• [Problem details] Pull from the data below each line where the word "patterns" occurs, and copy it.

[Dataset items]

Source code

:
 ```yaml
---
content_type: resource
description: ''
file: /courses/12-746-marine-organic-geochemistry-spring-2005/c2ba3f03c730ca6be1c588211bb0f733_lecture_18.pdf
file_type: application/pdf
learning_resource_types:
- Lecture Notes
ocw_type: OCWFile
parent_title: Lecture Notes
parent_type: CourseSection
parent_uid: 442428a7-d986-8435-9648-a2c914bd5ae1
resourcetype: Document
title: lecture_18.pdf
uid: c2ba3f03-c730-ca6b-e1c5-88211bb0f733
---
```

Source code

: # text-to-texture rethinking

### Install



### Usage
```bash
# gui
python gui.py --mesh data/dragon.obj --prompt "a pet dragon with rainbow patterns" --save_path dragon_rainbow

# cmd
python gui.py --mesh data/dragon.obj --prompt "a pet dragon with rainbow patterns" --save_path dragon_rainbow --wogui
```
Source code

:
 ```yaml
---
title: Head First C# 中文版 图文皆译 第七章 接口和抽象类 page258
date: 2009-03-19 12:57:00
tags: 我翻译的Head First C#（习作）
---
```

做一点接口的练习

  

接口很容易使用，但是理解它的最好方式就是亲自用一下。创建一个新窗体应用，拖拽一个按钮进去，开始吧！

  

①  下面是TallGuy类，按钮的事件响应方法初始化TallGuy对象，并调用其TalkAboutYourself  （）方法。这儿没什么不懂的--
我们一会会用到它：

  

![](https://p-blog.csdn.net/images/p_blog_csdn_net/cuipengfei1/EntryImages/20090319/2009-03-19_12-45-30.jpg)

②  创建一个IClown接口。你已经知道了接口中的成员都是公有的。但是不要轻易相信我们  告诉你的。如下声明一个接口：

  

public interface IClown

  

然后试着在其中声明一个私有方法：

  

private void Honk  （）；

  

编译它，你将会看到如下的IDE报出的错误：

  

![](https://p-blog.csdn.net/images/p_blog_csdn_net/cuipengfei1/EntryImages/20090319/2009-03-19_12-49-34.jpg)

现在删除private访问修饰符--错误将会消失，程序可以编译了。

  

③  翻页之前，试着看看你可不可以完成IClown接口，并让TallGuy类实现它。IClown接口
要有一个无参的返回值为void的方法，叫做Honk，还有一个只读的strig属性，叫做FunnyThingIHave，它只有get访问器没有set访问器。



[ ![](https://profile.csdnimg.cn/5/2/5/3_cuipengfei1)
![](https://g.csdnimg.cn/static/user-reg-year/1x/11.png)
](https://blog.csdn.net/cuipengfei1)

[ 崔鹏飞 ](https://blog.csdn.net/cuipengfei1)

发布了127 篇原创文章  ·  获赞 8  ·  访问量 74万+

• [Result of this task]
python gui.py --mesh data/dragon.obj --prompt "a pet dragon with rainbow patterns" --save_path dragon_rainbow
python gui.py --mesh data/dragon.obj --prompt "a pet dragon with rainbow patterns" --save_path dragon_rainbow --wogui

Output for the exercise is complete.